§ **WORK TO BE COMPLETED**
Copy out each line below exactly as written.
START MATERIAL FOR THE TASK
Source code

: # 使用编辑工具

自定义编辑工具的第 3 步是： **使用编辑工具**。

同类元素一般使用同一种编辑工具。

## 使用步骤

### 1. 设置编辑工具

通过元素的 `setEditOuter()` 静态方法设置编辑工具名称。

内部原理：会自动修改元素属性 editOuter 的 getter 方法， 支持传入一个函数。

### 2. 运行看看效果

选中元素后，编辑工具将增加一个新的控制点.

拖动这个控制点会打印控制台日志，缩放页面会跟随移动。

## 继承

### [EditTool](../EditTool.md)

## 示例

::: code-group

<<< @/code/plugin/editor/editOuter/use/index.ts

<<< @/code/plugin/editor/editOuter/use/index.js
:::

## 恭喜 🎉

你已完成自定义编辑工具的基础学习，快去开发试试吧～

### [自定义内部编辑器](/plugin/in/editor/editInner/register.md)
END MATERIAL FOR THE TASK
§ **RESPONSE TO THE EXERCISE**
Source code

: # 使用编辑工具

自定义编辑工具的第 3 步是： **使用编辑工具**。

同类元素一般使用同一种编辑工具。

## 使用步骤

### 1. 设置编辑工具

通过元素的 `setEditOuter()` 静态方法设置编辑工具名称。

内部原理：会自动修改元素属性 editOuter 的 getter 方法， 支持传入一个函数。

### 2. 运行看看效果

选中元素后，编辑工具将增加一个新的控制点.

拖动这个控制点会打印控制台日志，缩放页面会跟随移动。

## 继承

### [EditTool](../EditTool.md)

## 示例

::: code-group

<<< @/code/plugin/editor/editOuter/use/index.ts

<<< @/code/plugin/editor/editOuter/use/index.js
:::

## 恭喜 🎉

你已完成自定义编辑工具的基础学习，快去开发试试吧～

### [自定义内部编辑器](/plugin/in/editor/editInner/register.md)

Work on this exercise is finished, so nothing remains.